そんなわたしにとって、イスラーム入信前にわたしが影響を受けた思想とイスラームは、繋がりを持っています。もちろん、両者ともにわたしの理解のフィルターを通したものでしかないわけですが。

これらのつながりを扱ってくれるような本は出ないだろうか、中田先生あたりが書いてくださらないだろうか、と思っていたところ、X(Twitter)でこの本の情報を知り、すぐに注文した次第です。

新書で約230ページ。活字も大きく、さらりと読める本かと思ったら、想像以上に濃厚でした。かなり多くの哲学者の思想のポイントが少ないページ数に要約されて詰め込まれているので、読者のもともと持っている知識量によって読み易さが大きく変わりそうです。

世界史・哲学史の大雑把な知識があり、かつ、取り上げられている何人かの思想に触れたことがある人であれば、より楽しく読めるように思われます。

わたしがこの本を読んで特に印象に残った内容を、メモ書きしておきたいと思います。

  • 自分の問題意識に近い哲学者がいても、それと出会うことなく人生を終えてしまう日本人がいるとしたら、もったいない(わたし自身も、世界で長い間、多くの人々の人生を支えてきたイスラームを知らずに自分や世界、人生について考えるのは不十分・非効率ではないかと思って『クルアーン』を手に取りました)
  • イスラームとキリスト教では、政治と宗教の分離の仕方が全く違う
  • イスラームには「義務」はあるが「権利」はない
    「人を殺してはならない」という命令が守られる(義務)結果、実際には存在しない「生きる権利」がまるで存在しているのと同じ機能が果たされる(義務の反射)
  • 啓蒙思想は表向きには人間の平等を解くが、本質的には理性を持った人間だけが成熟した人間であり、それは西洋の白人であり、それ以外は未熟な者たちであるというアリストテレス奴隷論の系譜にあるパターナリズム
  • イスラームでは、「神がいるかいないか」ではなく、「何を神とするのか」が問題となる
    ギリシャ語の神「テオス(theos)」はいるかいないかを問える客観的存在の概念
    アラビア語の神「イラーフ(ilah)」は「崇拝されるもの」を意味する(崇拝する人間から切り離されて客観的に存在するものではない)。

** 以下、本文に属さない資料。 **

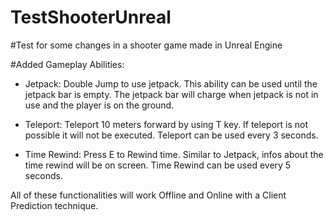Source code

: # TestShooterUnreal
 #Test for some changes in a shooter game made in Unreal Engine

 #Added Gameplay Abilities:

 - Jetpack:
 Double Jump to use jetpack. 
 This ability can be used until the jetpack bar is empty.
 The jetpack bar will charge when jetpack is not in use and the player is on the ground.

 - Teleport:
 Teleport 10 meters forward by using T key. 
 If teleport is not possible it will not be executed. 
 Teleport can be used every 3 seconds.

 - Time Rewind:
 Press E to Rewind time. 
 Similar to Jetpack, infos about the time rewind will be on screen. 
 Time Rewind can be used every 5 seconds.

All of these functionalities will work Offline and Online with a Client Prediction technique.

つまり、人間が崇拝するあらゆる対象が神になる。イスラームは、人間は必ず何かを崇拝してそれに隷従する性質を持っていると考える。そのため、人間は誰でも神=イラーフ(崇拝対象)を持っているはずであり、「無神(イラーフ)論」は成立しない。
  • 神がいるという前提で世界を見るとどう解釈できるか?という話に、「神はいません」と言っても、まともな反論・否定になっていない。
  • 学問の生き残りにとって、教育機関・カリキュラムができて経済的・制度的に支えられるかどうかは重要
  • マルクスの疎外論、物象化論は煎じ詰めれば偶像破壊論(わたしも両者は同質の問題を扱っていると思っていました。学生時代にフランクフルト学派のエーリッヒ・フロムに共感)
  • イスラーム経済で一番重要なのは「アドル(正義)」(これはもっと注意深くならないと!)
  • 『新約聖書』の福音書よりも、使徒たちの手紙の方が先に書かれている(知らなかった!わたしは福音書しか読んでいない)
  • ユダヤ教は、女系制になっている。もし男系制にしてしまうと、預言者アブラハム様の長男イシュマエル様(アラブ人の祖先。アブラハム様とエジプト人ハガル様の間に生まれたため、女系制では非ユダヤ人ということになる)がユダヤ人ということになり、アラブ人こそがカナンの地の正当な後継者である本当のユダヤ人ということになってしまう
    (すげぇ話だ!)
  • 自分では正義感だと思い込んでいるものが、実はルサンチマン(自分を迫害する悪人を思い描き、それとの対比で迫害されている側の自分は善人であるとみなす)であるというのはよくあること。
  • フロイト左派の性の解放理論は1960年代にアメリカで流行ったそう
    (日本出身の現代芸術家草間彌生さんがニューヨークでハプニングをおこなっていた時期、ヒッピームーブメント時代とちょうど重なっている!芸術や文学を精神分析的に見てしまうとつまらなくなってしまうが、これらも思想的潮流とリンクして表に出てくる!?面白い!)
  • 自己は、世界と、世界の外との境界に位置する。世界のなかには価値はなく、世界の外の語り得ない神に価値がある
    (以前はよくわからなかったが、今は実感的によくわかる。なぜだろう?)
  • イスラームを嫌ったレヴィ=ストロース
    (今読んでいる別の本でも取り上げられているが、西洋からの上から目線でしか対象が見れていない・・・といったことが書かれていたような・・・)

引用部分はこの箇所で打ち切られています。